What the task requires: Only the lines from the one containing "### Återställning" through the last line below should be written out, exactly and with both ends kept.

Stored data entries
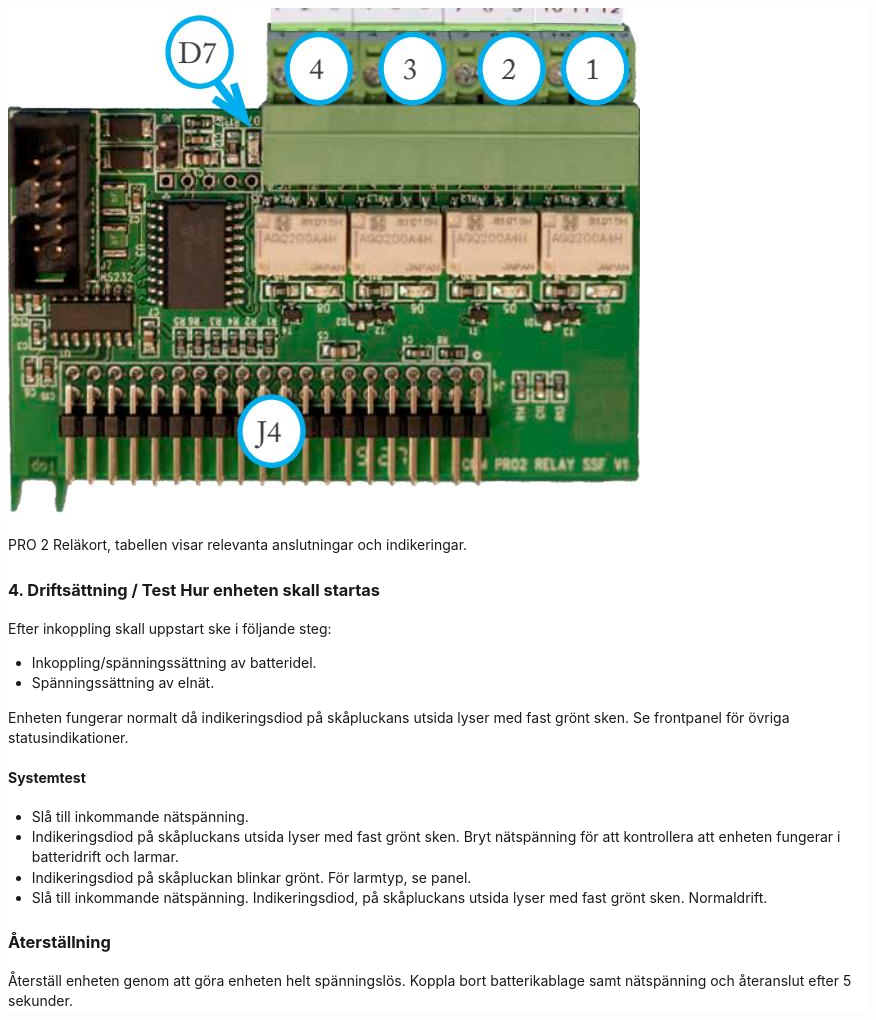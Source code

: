 ![](_page_14_Picture_4.jpeg)

PRO 2 Reläkort, tabellen visar relevanta anslutningar och indikeringar.

### 4. Driftsättning / Test Hur enheten skall startas

Efter inkoppling skall uppstart ske i följande steg:

- Inkoppling/spänningssättning av batteridel.
- Spänningssättning av elnät.

Enheten fungerar normalt då indikeringsdiod på skåpluckans utsida lyser med fast grönt sken. Se frontpanel för övriga statusindikationer.

#### Systemtest

- Slå till inkommande nätspänning.
- Indikeringsdiod på skåpluckans utsida lyser med fast grönt sken. Bryt nätspänning för att kontrollera att enheten fungerar i batteridrift och larmar.
- Indikeringsdiod på skåpluckan blinkar grönt. För larmtyp, se panel.
- Slå till inkommande nätspänning. Indikeringsdiod, på skåpluckans utsida lyser med fast grönt sken. Normaldrift.

### Återställning

Återställ enheten genom att göra enheten helt spänningslös. Koppla bort batterikablage samt nätspänning och återanslut efter 5 sekunder.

Reply to the exercise:
### Återställning

Återställ enheten genom att göra enheten helt spänningslös. Koppla bort batterikablage samt nätspänning och återanslut efter 5 sekunder.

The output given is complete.